## [EXERCISE]
How many lines in the records below hold the word "Configuration"? Answer with the number alone.

Saved data entries
■ ■ ■

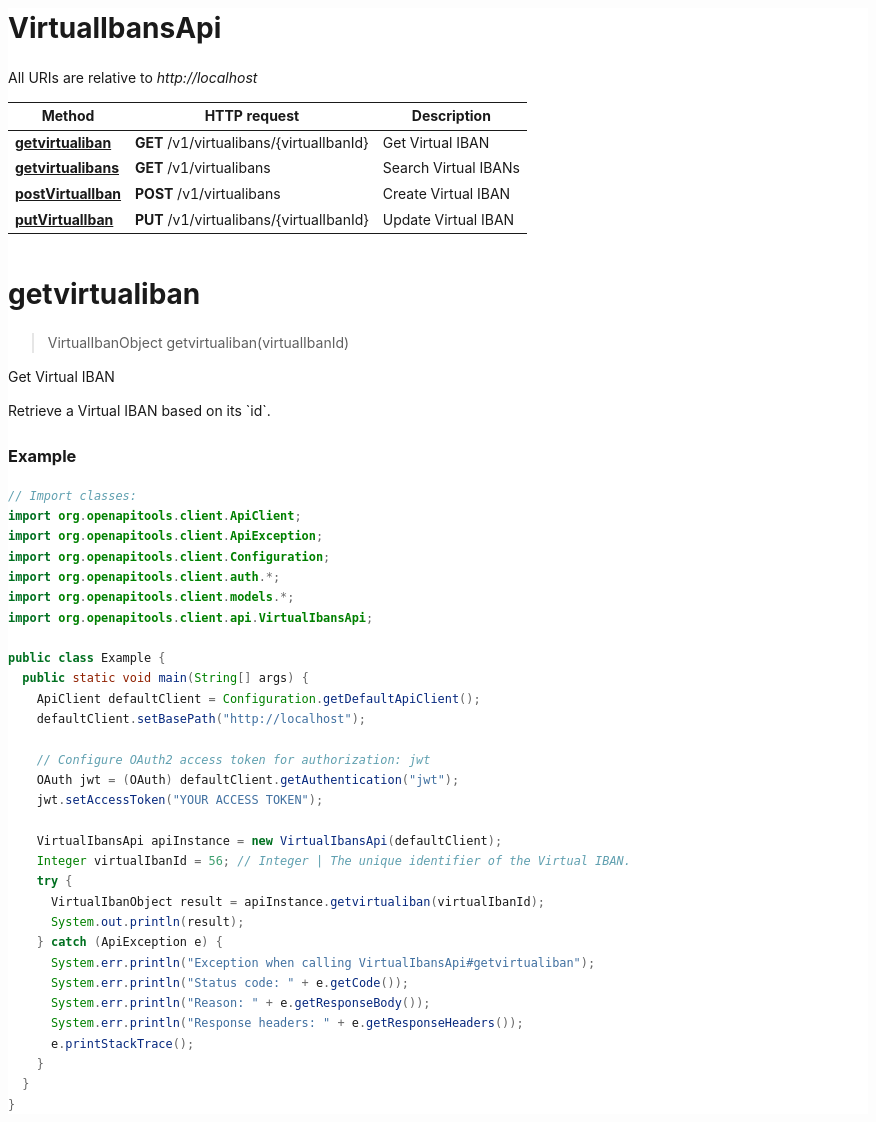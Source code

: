 # VirtualIbansApi

All URIs are relative to *http://localhost*

| Method | HTTP request | Description |
|------------- | ------------- | -------------|
| [**getvirtualiban**](VirtualIbansApi.md#getvirtualiban) | **GET** /v1/virtualibans/{virtualIbanId} | Get Virtual IBAN |
| [**getvirtualibans**](VirtualIbansApi.md#getvirtualibans) | **GET** /v1/virtualibans | Search Virtual IBANs |
| [**postVirtualIban**](VirtualIbansApi.md#postVirtualIban) | **POST** /v1/virtualibans | Create Virtual IBAN |
| [**putVirtualIban**](VirtualIbansApi.md#putVirtualIban) | **PUT** /v1/virtualibans/{virtualIbanId} | Update Virtual IBAN |


<a id="getvirtualiban"></a>
# **getvirtualiban**
> VirtualIbanObject getvirtualiban(virtualIbanId)

Get Virtual IBAN

Retrieve a Virtual IBAN based on its &#x60;id&#x60;.

### Example
```java
// Import classes:
import org.openapitools.client.ApiClient;
import org.openapitools.client.ApiException;
import org.openapitools.client.Configuration;
import org.openapitools.client.auth.*;
import org.openapitools.client.models.*;
import org.openapitools.client.api.VirtualIbansApi;

public class Example {
  public static void main(String[] args) {
    ApiClient defaultClient = Configuration.getDefaultApiClient();
    defaultClient.setBasePath("http://localhost");
    
    // Configure OAuth2 access token for authorization: jwt
    OAuth jwt = (OAuth) defaultClient.getAuthentication("jwt");
    jwt.setAccessToken("YOUR ACCESS TOKEN");

    VirtualIbansApi apiInstance = new VirtualIbansApi(defaultClient);
    Integer virtualIbanId = 56; // Integer | The unique identifier of the Virtual IBAN.
    try {
      VirtualIbanObject result = apiInstance.getvirtualiban(virtualIbanId);
      System.out.println(result);
    } catch (ApiException e) {
      System.err.println("Exception when calling VirtualIbansApi#getvirtualiban");
      System.err.println("Status code: " + e.getCode());
      System.err.println("Reason: " + e.getResponseBody());
      System.err.println("Response headers: " + e.getResponseHeaders());
      e.printStackTrace();
    }
  }
}
```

■ ■ ■

## [TASK SOLUTION]
2